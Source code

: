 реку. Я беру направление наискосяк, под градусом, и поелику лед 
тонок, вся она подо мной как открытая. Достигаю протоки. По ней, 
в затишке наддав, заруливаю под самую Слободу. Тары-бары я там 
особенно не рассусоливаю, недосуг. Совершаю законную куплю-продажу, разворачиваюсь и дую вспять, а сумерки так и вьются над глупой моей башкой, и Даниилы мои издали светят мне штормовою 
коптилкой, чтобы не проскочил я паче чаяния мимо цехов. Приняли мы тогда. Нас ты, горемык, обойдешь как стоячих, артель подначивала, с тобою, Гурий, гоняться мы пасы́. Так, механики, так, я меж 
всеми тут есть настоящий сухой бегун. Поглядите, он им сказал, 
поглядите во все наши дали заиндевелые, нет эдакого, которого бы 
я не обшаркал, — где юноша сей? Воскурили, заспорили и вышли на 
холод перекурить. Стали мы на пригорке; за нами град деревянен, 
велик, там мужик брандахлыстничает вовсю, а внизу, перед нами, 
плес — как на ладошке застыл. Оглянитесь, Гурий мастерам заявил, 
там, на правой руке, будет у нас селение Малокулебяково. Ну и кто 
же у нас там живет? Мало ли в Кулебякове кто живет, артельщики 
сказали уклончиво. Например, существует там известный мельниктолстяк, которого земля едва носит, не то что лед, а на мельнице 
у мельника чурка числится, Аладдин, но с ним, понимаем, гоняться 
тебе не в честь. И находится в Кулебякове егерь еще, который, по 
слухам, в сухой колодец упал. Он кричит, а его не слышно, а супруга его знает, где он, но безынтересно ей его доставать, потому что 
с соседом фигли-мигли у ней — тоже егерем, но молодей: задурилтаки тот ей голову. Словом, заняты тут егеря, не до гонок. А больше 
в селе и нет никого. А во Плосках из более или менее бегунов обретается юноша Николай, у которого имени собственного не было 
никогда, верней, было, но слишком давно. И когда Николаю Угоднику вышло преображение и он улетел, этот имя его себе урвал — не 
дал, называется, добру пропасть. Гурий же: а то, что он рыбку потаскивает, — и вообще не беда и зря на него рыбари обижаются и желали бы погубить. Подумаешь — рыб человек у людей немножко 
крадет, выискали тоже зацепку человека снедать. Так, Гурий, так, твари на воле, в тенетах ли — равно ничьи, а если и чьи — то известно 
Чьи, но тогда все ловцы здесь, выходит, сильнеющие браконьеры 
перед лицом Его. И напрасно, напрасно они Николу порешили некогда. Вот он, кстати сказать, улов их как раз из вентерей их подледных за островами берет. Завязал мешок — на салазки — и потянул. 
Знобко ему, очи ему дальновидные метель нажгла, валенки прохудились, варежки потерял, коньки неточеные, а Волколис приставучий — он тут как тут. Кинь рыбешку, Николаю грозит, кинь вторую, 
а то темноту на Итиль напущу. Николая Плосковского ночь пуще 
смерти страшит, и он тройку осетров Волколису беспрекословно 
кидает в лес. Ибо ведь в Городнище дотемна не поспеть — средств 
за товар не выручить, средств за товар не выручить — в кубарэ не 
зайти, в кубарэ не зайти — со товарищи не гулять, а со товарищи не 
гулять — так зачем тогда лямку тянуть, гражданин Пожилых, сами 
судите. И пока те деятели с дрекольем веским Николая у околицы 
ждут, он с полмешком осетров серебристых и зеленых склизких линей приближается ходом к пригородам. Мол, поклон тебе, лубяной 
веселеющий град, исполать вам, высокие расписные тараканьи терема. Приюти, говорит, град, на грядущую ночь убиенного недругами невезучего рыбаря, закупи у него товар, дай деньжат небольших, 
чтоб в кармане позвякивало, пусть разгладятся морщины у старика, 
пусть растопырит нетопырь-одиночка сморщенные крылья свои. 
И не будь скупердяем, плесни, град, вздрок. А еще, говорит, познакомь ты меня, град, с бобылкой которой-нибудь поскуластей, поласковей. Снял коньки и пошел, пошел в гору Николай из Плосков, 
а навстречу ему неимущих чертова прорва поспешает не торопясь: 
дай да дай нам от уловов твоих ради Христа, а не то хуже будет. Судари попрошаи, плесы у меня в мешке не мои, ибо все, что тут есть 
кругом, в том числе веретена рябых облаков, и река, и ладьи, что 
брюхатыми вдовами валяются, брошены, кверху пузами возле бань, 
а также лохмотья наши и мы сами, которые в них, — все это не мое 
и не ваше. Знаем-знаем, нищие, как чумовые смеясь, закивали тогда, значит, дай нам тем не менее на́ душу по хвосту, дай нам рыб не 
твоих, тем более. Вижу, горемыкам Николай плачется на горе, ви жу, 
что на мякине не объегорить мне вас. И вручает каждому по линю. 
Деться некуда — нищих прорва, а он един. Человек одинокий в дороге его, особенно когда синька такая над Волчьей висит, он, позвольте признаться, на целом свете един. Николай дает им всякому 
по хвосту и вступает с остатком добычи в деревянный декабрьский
§ §
Retype all of the records above without a single alteration.

Source code

: реку. Я беру направление наискосяк, под градусом, и поелику лед 
тонок, вся она подо мной как открытая. Достигаю протоки. По ней, 
в затишке наддав, заруливаю под самую Слободу. Тары-бары я там 
особенно не рассусоливаю, недосуг. Совершаю законную куплю-продажу, разворачиваюсь и дую вспять, а сумерки так и вьются над глупой моей башкой, и Даниилы мои издали светят мне штормовою 
коптилкой, чтобы не проскочил я паче чаяния мимо цехов. Приняли мы тогда. Нас ты, горемык, обойдешь как стоячих, артель подначивала, с тобою, Гурий, гоняться мы пасы́. Так, механики, так, я меж 
всеми тут есть настоящий сухой бегун. Поглядите, он им сказал, 
поглядите во все наши дали заиндевелые, нет эдакого, которого бы 
я не обшаркал, — где юноша сей? Воскурили, заспорили и вышли на 
холод перекурить. Стали мы на пригорке; за нами град деревянен, 
велик, там мужик брандахлыстничает вовсю, а внизу, перед нами, 
плес — как на ладошке застыл. Оглянитесь, Гурий мастерам заявил, 
там, на правой руке, будет у нас селение Малокулебяково. Ну и кто 
же у нас там живет? Мало ли в Кулебякове кто живет, артельщики 
сказали уклончиво. Например, существует там известный мельниктолстяк, которого земля едва носит, не то что лед, а на мельнице 
у мельника чурка числится, Аладдин, но с ним, понимаем, гоняться 
тебе не в честь. И находится в Кулебякове егерь еще, который, по 
слухам, в сухой колодец упал. Он кричит, а его не слышно, а супруга его знает, где он, но безынтересно ей его доставать, потому что 
с соседом фигли-мигли у ней — тоже егерем, но молодей: задурилтаки тот ей голову. Словом, заняты тут егеря, не до гонок. А больше 
в селе и нет никого. А во Плосках из более или менее бегунов обретается юноша Николай, у которого имени собственного не было 
никогда, верней, было, но слишком давно. И когда Николаю Угоднику вышло преображение и он улетел, этот имя его себе урвал — не 
дал, называется, добру пропасть. Гурий же: а то, что он рыбку потаскивает, — и вообще не беда и зря на него рыбари обижаются и желали бы погубить. Подумаешь — рыб человек у людей немножко 
крадет, выискали тоже зацепку человека снедать. Так, Гурий, так, твари на воле, в тенетах ли — равно ничьи, а если и чьи — то известно 
Чьи, но тогда все ловцы здесь, выходит, сильнеющие браконьеры 
перед лицом Его. И напрасно, напрасно они Николу порешили некогда. Вот он, кстати сказать, улов их как раз из вентерей их подледных за островами берет. Завязал мешок — на салазки — и потянул. 
Знобко ему, очи ему дальновидные метель нажгла, валенки прохудились, варежки потерял, коньки неточеные, а Волколис приставучий — он тут как тут. Кинь рыбешку, Николаю грозит, кинь вторую, 
а то темноту на Итиль напущу. Николая Плосковского ночь пуще 
смерти страшит, и он тройку осетров Волколису беспрекословно 
кидает в лес. Ибо ведь в Городнище дотемна не поспеть — средств 
за товар не выручить, средств за товар не выручить — в кубарэ не 
зайти, в кубарэ не зайти — со товарищи не гулять, а со товарищи не 
гулять — так зачем тогда лямку тянуть, гражданин Пожилых, сами 
судите. И пока те деятели с дрекольем веским Николая у околицы 
ждут, он с полмешком осетров серебристых и зеленых склизких линей приближается ходом к пригородам. Мол, поклон тебе, лубяной 
веселеющий град, исполать вам, высокие расписные тараканьи терема. Приюти, говорит, град, на грядущую ночь убиенного недругами невезучего рыбаря, закупи у него товар, дай деньжат небольших, 
чтоб в кармане позвякивало, пусть разгладятся морщины у старика, 
пусть растопырит нетопырь-одиночка сморщенные крылья свои. 
И не будь скупердяем, плесни, град, вздрок. А еще, говорит, познакомь ты меня, град, с бобылкой которой-нибудь поскуластей, поласковей. Снял коньки и пошел, пошел в гору Николай из Плосков, 
а навстречу ему неимущих чертова прорва поспешает не торопясь: 
дай да дай нам от уловов твоих ради Христа, а не то хуже будет. Судари попрошаи, плесы у меня в мешке не мои, ибо все, что тут есть 
кругом, в том числе веретена рябых облаков, и река, и ладьи, что 
брюхатыми вдовами валяются, брошены, кверху пузами возле бань, 
а также лохмотья наши и мы сами, которые в них, — все это не мое 
и не ваше. Знаем-знаем, нищие, как чумовые смеясь, закивали тогда, значит, дай нам тем не менее на́ душу по хвосту, дай нам рыб не 
твоих, тем более. Вижу, горемыкам Николай плачется на горе, ви жу, 
что на мякине не объегорить мне вас. И вручает каждому по линю. 
Деться некуда — нищих прорва, а он един. Человек одинокий в дороге его, особенно когда синька такая над Волчьей висит, он, позвольте признаться, на целом свете един. Николай дает им всякому 
по хвосту и вступает с остатком добычи в деревянный декабрьский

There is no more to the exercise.